The clinic, known as the L.A. Clinic for Dermatology and Vascular Surgery, provides services to veterans with wounds and other injuries and to people in the medical community seeking help for their medical needs.
Gaudet said her practice also has seen some veterans suffering from anxiety or depression.
“We’re not used to dealing with this,” she said.
Some veterans and their families say they need help to pay for their care at the clinic because it’s too expensive for many veterans to afford private health insurance.
The VA provides reimbursement for some of the costs of veterans’ medical care, including certain prescription drugs, but not the entire cost.
While many vets are eligible for VA medical coverage, the vast majority of veterans don’t have it.
In 2015, the VA’s Office of the Inspector General found that only 16 percent of veterans received coverage, a number that has declined slightly in the last year.
The agency said that while there’s no national standard for determining the percentage of veterans eligible for coverage, in some instances, veterans are underinsured.
Veterans are also struggling to find quality VA care because the VA doesn’t have a centralized website that allows veterans to see if their medical bills are covered.
At the clinic, the veterans’ needs include everything from prescriptions for medications, to dental work and eye tests.
For veterans who need help paying for the medications and lab work, Gaudett has a team of nurses who can do that work for them, and sometimes she can find them at her office.
Many vets who have PTSD, or Post Traumatic Stress Disorder, are afraid to go to the VA because it would put them at risk for getting infected with the deadly coronavirus.
Vets have long struggled to access VA care.
In the 1970s, it was the most commonly-used care for veterans who had served in the U.S. military.
In recent years, the number of veterans seeking care at VA facilities has increased, as have the number seeking treatment at private clinics, Gurgett said.
VA has not reported the number who are eligible, but it has reported a steady increase in the number applying for care.
One reason the VA has a high rate of VA care for PTSD is because of its role in managing the coronaviruses, said Dr.
“Dennis Bowers, a professor of infectious diseases at the Johns Hopkins University School of Medicine.
Bowers said the VA is trying to create a centralized site for vets to apply for care, but that will require some work from the VA to make that happen.

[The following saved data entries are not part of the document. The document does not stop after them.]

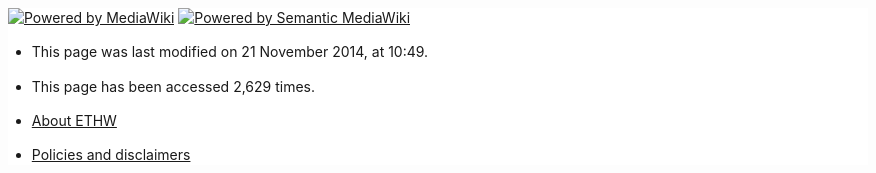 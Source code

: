 [![Powered by
MediaWiki](/resources/assets/poweredby_mediawiki_88x31.png)](//www.mediawiki.org/)
[![Powered by Semantic
MediaWiki](/extensions/SemanticMediaWiki/includes/../resources/images/smw_button.png)](https://www.semantic-mediawiki.org/wiki/Semantic_MediaWiki)

* This page was last modified on 21 November 2014, at 10:49\.

* This page has been accessed 2,629 times.

* [About ETHW](/ETHW:About "ETHW:About")

* [Policies and disclaimers](/ETHW:Policies "ETHW:Policies")

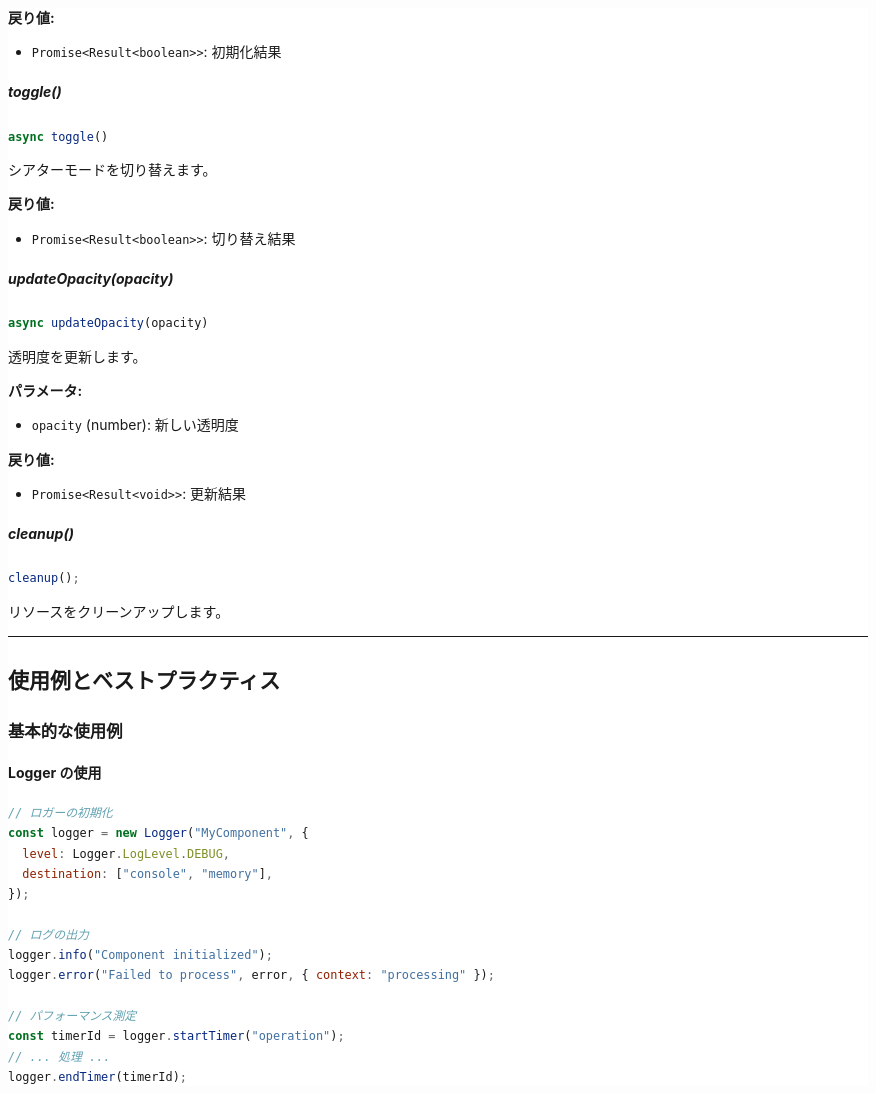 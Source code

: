 **戻り値:**

- `Promise<Result<boolean>>`: 初期化結果

##### toggle()

```javascript
async toggle()
```

シアターモードを切り替えます。

**戻り値:**

- `Promise<Result<boolean>>`: 切り替え結果

##### updateOpacity(opacity)

```javascript
async updateOpacity(opacity)
```

透明度を更新します。

**パラメータ:**

- `opacity` (number): 新しい透明度

**戻り値:**

- `Promise<Result<void>>`: 更新結果

##### cleanup()

```javascript
cleanup();
```

リソースをクリーンアップします。

---

## 使用例とベストプラクティス

### 基本的な使用例

#### Logger の使用

```javascript
// ロガーの初期化
const logger = new Logger("MyComponent", {
  level: Logger.LogLevel.DEBUG,
  destination: ["console", "memory"],
});

// ログの出力
logger.info("Component initialized");
logger.error("Failed to process", error, { context: "processing" });

// パフォーマンス測定
const timerId = logger.startTimer("operation");
// ... 処理 ...
logger.endTimer(timerId);
```
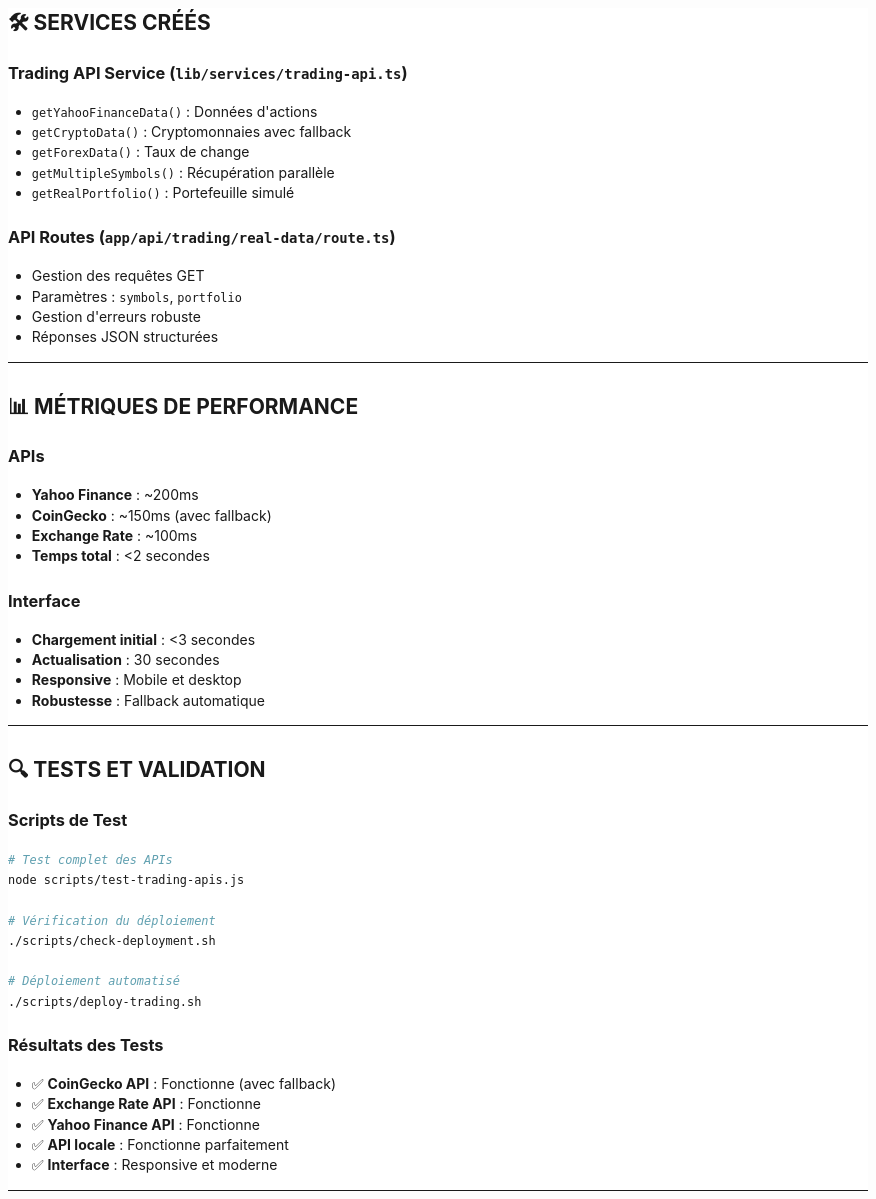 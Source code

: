 
## 🛠️ **SERVICES CRÉÉS**

### **Trading API Service** (`lib/services/trading-api.ts`)
- `getYahooFinanceData()` : Données d'actions
- `getCryptoData()` : Cryptomonnaies avec fallback
- `getForexData()` : Taux de change
- `getMultipleSymbols()` : Récupération parallèle
- `getRealPortfolio()` : Portefeuille simulé

### **API Routes** (`app/api/trading/real-data/route.ts`)
- Gestion des requêtes GET
- Paramètres : `symbols`, `portfolio`
- Gestion d'erreurs robuste
- Réponses JSON structurées

---

## 📊 **MÉTRIQUES DE PERFORMANCE**

### **APIs**
- **Yahoo Finance** : ~200ms
- **CoinGecko** : ~150ms (avec fallback)
- **Exchange Rate** : ~100ms
- **Temps total** : <2 secondes

### **Interface**
- **Chargement initial** : <3 secondes
- **Actualisation** : 30 secondes
- **Responsive** : Mobile et desktop
- **Robustesse** : Fallback automatique

---

## 🔍 **TESTS ET VALIDATION**

### **Scripts de Test**
```bash
# Test complet des APIs
node scripts/test-trading-apis.js

# Vérification du déploiement
./scripts/check-deployment.sh

# Déploiement automatisé
./scripts/deploy-trading.sh
```

### **Résultats des Tests**
- ✅ **CoinGecko API** : Fonctionne (avec fallback)
- ✅ **Exchange Rate API** : Fonctionne
- ✅ **Yahoo Finance API** : Fonctionne
- ✅ **API locale** : Fonctionne parfaitement
- ✅ **Interface** : Responsive et moderne

---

He said veterans are reluctant to go through the VA for fear of contracting the deadly virus.
As the number and severity of coronavuses continues to increase, Geddet said, “it’s a very serious concern.”
The L.I.V.F.M.P. offers free consultations and referrals to veterans seeking help with their medical expenses, including medications, lab work and vision care.
The service is available 24 hours a day, seven days a week.
Veterans can also schedule appointments at the LIFESTOP Clinic, located at 1123 E. 101st St., in the heart of Los Angeles.